Just so we’re clear, everyone knows you think you can do “it” better than they can. What is “it”? Doesn’t matter. You’re the boss, so they assume you think you know better than “they” do. And, you know what, they might be right. In many cases, it’s in the best interests of the company to have a manager who does know better. Sometimes, though, that’s not feasible or applicable. Management requires different skill sets than some jobs. So, fact is, you may NOT know better.
But, here’s the thing. It doesn’t matter what you know or what you think you know. Effective management is not usually about technical ability. It’s about proper allocation of assets and equipping those assets. So, don’t be a Lumbergh.
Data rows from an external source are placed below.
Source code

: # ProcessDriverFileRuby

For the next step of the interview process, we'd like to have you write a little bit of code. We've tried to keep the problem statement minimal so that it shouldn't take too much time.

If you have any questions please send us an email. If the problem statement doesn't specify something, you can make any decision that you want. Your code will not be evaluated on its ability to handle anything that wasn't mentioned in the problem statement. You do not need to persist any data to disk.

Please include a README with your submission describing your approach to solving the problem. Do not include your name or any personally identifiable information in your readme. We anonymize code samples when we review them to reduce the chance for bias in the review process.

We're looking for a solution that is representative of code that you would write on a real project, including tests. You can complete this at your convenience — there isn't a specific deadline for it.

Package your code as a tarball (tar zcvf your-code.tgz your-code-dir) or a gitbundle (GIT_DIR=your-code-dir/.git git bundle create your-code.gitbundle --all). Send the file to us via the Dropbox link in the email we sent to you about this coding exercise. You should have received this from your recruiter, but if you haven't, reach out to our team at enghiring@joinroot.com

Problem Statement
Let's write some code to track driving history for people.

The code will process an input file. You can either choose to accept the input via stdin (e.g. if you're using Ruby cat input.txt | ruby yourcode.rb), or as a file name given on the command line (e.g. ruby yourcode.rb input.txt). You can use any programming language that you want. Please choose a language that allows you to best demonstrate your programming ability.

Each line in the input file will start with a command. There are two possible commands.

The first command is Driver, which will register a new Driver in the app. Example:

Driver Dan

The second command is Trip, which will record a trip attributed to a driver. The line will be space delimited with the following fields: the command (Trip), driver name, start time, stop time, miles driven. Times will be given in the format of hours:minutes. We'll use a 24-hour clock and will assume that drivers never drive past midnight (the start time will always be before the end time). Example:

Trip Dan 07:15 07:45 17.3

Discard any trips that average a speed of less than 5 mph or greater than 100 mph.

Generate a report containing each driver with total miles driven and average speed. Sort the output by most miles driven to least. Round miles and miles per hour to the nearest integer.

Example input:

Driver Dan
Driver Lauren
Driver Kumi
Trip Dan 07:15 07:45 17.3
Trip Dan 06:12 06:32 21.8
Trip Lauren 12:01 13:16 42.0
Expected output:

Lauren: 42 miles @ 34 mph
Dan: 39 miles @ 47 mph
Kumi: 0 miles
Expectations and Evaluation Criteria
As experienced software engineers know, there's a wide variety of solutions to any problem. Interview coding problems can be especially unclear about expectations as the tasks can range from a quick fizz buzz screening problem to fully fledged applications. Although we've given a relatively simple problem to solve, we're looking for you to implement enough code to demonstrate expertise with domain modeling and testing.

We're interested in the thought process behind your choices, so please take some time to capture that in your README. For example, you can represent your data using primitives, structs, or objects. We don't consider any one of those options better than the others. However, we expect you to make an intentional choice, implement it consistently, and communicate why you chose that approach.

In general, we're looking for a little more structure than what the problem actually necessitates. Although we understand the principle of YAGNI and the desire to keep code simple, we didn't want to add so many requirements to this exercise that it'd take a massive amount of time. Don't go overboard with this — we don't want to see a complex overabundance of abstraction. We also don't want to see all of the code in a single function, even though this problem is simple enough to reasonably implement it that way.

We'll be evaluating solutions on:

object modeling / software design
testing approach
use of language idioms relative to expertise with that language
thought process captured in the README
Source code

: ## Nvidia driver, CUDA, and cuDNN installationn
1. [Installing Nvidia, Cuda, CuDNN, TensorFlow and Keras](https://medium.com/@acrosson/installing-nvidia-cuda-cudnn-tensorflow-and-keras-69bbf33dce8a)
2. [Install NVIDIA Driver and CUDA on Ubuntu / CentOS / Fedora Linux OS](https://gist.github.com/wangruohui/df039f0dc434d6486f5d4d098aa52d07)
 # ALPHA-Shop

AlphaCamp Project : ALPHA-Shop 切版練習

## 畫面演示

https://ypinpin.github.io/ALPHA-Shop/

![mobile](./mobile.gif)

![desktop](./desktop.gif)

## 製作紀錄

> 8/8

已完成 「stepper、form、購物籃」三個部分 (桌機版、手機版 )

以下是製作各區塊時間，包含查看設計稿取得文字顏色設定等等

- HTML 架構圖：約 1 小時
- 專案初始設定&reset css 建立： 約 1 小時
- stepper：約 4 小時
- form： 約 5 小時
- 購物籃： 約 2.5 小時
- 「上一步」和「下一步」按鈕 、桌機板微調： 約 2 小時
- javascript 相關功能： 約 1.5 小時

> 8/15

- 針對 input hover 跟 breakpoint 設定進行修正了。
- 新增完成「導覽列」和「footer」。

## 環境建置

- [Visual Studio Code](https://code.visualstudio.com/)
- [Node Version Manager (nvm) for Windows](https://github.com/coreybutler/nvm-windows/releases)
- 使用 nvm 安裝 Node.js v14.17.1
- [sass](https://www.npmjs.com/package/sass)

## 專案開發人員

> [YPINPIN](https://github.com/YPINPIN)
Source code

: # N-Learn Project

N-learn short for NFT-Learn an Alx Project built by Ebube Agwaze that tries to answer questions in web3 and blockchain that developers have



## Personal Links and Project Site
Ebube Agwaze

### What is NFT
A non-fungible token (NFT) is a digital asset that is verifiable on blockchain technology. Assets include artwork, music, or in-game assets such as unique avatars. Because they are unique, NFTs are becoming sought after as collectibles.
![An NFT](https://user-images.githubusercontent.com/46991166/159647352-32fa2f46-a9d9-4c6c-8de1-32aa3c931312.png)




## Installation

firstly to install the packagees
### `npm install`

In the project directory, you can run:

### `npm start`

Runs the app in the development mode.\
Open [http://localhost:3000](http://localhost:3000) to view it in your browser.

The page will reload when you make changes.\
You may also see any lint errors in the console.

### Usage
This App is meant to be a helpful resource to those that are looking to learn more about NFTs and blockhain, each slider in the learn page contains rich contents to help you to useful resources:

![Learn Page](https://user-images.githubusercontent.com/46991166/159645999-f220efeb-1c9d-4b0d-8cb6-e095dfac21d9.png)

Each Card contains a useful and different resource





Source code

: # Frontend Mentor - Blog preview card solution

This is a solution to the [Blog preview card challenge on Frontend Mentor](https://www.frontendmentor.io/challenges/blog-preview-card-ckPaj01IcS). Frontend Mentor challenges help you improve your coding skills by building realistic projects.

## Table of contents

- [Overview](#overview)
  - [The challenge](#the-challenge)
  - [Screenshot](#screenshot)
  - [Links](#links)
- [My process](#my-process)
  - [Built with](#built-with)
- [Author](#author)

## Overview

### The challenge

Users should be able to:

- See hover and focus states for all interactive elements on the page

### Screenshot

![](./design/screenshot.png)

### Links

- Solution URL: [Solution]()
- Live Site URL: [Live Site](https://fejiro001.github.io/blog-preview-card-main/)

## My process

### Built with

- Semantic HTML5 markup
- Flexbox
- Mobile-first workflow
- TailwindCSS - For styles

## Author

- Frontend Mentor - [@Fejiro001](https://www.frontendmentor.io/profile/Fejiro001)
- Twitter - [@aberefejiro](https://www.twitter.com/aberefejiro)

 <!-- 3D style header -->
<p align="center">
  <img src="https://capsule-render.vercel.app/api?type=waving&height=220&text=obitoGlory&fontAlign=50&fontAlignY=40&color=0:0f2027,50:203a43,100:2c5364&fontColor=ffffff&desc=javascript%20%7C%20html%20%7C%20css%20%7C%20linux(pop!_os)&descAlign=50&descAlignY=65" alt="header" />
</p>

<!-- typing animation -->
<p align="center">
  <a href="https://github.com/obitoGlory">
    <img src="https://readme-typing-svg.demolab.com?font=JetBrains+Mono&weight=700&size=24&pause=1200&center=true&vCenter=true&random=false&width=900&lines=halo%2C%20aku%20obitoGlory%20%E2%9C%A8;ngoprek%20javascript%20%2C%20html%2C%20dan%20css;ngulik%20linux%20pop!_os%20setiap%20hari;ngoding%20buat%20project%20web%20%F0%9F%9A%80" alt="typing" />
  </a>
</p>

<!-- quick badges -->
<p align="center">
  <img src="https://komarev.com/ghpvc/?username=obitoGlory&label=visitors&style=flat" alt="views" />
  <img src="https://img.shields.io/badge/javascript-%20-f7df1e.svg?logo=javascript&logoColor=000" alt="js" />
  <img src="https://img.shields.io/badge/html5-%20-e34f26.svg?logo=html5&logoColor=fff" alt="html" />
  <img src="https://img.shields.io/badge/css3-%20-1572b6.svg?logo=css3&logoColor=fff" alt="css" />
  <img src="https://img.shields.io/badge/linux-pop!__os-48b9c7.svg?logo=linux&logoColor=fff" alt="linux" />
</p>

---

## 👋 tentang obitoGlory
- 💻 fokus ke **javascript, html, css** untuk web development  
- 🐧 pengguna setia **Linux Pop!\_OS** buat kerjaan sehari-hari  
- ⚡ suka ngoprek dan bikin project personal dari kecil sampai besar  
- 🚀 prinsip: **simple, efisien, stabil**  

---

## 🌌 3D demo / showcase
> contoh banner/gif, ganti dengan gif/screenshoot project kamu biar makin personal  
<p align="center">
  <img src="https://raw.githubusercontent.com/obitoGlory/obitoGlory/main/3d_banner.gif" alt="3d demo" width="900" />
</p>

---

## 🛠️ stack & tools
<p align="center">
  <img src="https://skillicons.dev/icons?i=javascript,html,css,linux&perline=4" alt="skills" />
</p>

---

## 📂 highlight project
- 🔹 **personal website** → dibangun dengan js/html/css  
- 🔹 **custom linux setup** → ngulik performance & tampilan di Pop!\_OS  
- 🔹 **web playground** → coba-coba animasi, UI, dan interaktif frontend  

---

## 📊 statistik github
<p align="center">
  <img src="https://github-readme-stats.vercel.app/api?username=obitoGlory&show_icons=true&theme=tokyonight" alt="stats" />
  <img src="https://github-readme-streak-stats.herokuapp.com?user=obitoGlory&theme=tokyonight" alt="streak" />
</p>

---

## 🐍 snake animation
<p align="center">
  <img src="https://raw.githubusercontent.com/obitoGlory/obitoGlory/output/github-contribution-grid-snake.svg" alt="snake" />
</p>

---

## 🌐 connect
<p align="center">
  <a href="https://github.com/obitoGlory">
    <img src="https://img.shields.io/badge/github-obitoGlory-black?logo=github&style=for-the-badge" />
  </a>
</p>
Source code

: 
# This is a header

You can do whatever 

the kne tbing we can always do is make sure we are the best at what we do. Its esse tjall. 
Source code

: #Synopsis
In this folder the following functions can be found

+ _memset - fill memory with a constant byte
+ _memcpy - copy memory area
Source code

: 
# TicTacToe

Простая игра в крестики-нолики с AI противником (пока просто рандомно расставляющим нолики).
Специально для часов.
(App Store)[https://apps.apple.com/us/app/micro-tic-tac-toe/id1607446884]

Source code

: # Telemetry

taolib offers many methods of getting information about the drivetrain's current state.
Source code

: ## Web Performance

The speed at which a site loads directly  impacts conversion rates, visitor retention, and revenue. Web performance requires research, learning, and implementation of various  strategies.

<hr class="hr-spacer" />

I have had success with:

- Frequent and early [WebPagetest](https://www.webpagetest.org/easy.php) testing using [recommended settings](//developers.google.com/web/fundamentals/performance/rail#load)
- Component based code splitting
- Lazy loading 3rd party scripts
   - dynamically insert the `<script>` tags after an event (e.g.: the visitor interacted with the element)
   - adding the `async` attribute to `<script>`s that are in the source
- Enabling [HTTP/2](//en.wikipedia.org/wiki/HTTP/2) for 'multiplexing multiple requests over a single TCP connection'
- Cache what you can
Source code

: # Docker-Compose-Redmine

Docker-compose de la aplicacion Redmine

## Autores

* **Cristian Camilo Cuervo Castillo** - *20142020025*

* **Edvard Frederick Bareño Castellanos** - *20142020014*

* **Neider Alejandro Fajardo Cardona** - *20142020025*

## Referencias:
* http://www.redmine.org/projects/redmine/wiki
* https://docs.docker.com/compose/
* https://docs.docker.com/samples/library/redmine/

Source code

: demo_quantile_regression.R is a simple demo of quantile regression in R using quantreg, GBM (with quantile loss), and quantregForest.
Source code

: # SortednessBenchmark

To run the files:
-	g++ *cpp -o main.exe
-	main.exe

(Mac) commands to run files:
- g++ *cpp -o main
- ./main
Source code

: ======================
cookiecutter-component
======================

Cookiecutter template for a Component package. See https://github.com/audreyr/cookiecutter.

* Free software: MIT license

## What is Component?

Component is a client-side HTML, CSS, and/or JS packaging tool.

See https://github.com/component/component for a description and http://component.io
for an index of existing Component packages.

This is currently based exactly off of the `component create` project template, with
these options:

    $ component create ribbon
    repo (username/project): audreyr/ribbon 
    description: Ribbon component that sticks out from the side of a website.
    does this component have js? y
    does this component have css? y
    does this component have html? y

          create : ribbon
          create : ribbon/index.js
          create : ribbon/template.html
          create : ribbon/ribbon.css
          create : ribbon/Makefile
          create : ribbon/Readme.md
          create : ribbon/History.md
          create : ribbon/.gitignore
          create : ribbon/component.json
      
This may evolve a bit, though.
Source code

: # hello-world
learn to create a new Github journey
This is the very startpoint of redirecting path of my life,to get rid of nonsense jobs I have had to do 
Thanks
You know the guy – hovering, coffee in hand, concerned with offering unsolicited advice that’s typically out of context and prioritized in a way that will actually slow productivity. Worse, he’s a font of useless clichés that don’t actually benefit anyone and, at best, waste everyone’s time in the pursuit of making the boss feel needed. Makes for a funny movie character, but only because he gets his comeuppance in the end. Not because he’s the guy folks want to work for day in and day out.
Instead of trying to feel needed, do some things that actually make you necessary. Here are a few good guidelines on how to test your Lumbergh quotient and help you be a better manager:
Set achievable and understood expectations. Whether you’re establishing procedures, revising steps or communicating standards, do so in a way that drives progress and productivity forward.
Turn your staff into a team. Here’s the key difference: a staff is a group of people each focused on his or her own job to the exclusion of the bigger picture. Teams have shared goals and understand inherently that working together will give them a better shot at achieving those goals to their communal and individual benefit.
Don’t get stuck in a rut. Test and apply new ideas and technology. Always be looking for ways you and your department can be better. This isn’t about tinkering, it’s about measured and understood benefits. So, don’t just tweak things because you can’t stand leaving well enough alone. Make changes with specific goals and measured success in mind.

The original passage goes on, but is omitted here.